BEGIN

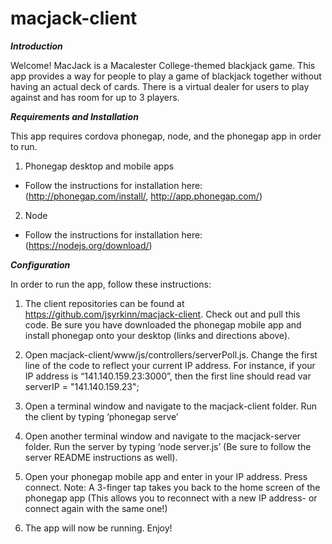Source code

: # macjack-client

***Introduction***

Welcome! MacJack is a Macalester College-themed blackjack game. This app provides a way for people to play a game of blackjack together without having an actual deck of cards. There is a virtual dealer for users to play against and has room for up to 3 players. 

***Requirements and Installation***

This app requires cordova phonegap, node, and the phonegap app in order to run.

1. Phonegap desktop and mobile apps
  - Follow the instructions for installation here: (http://phonegap.com/install/, http://app.phonegap.com/)
2. Node 
  - Follow the instructions for installation here: (https://nodejs.org/download/) 

***Configuration***

In order to run the app, follow these instructions:

1. The client repositories can be found at https://github.com/jsyrkinn/macjack-client. Check out and pull this code.
   Be sure you have downloaded the phonegap mobile app and install phonegap onto your desktop (links and directions above).

2. Open macjack-client/www/js/controllers/serverPoll.js. Change the first line of the code to reflect your current IP address.     For instance, if your IP address is “141.140.159.23:3000”, then the first line should read 
      var serverIP = "141.140.159.23";

3. Open a terminal window and navigate to the macjack-client folder. Run the client by typing ‘phonegap serve’

4. Open another terminal window and navigate to the macjack-server folder. Run the server by typing ‘node server.js’ (Be sure to    follow the server README instructions as well).

5. Open your phonegap mobile app and enter in your IP address. Press connect.
    Note: A 3-finger tap takes you back to the home screen of the phonegap app (This allows you to reconnect with a new IP          address- or connect again with the same one!)

6. The app will now be running. Enjoy!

END

THE PROBLEM: Take the records above from their first line through the line with "5. Open your" and set those lines down word for word, minus the pictures.

TASK ANSWER:
Source code

: # macjack-client

***Introduction***

Welcome! MacJack is a Macalester College-themed blackjack game. This app provides a way for people to play a game of blackjack together without having an actual deck of cards. There is a virtual dealer for users to play against and has room for up to 3 players. 

***Requirements and Installation***

This app requires cordova phonegap, node, and the phonegap app in order to run.

1. Phonegap desktop and mobile apps
  - Follow the instructions for installation here: (http://phonegap.com/install/, http://app.phonegap.com/)
2. Node 
  - Follow the instructions for installation here: (https://nodejs.org/download/) 

***Configuration***

In order to run the app, follow these instructions:

1. The client repositories can be found at https://github.com/jsyrkinn/macjack-client. Check out and pull this code.
   Be sure you have downloaded the phonegap mobile app and install phonegap onto your desktop (links and directions above).

2. Open macjack-client/www/js/controllers/serverPoll.js. Change the first line of the code to reflect your current IP address.     For instance, if your IP address is “141.140.159.23:3000”, then the first line should read 
      var serverIP = "141.140.159.23";

3. Open a terminal window and navigate to the macjack-client folder. Run the client by typing ‘phonegap serve’

4. Open another terminal window and navigate to the macjack-server folder. Run the server by typing ‘node server.js’ (Be sure to    follow the server README instructions as well).

5. Open your phonegap mobile app and enter in your IP address. Press connect.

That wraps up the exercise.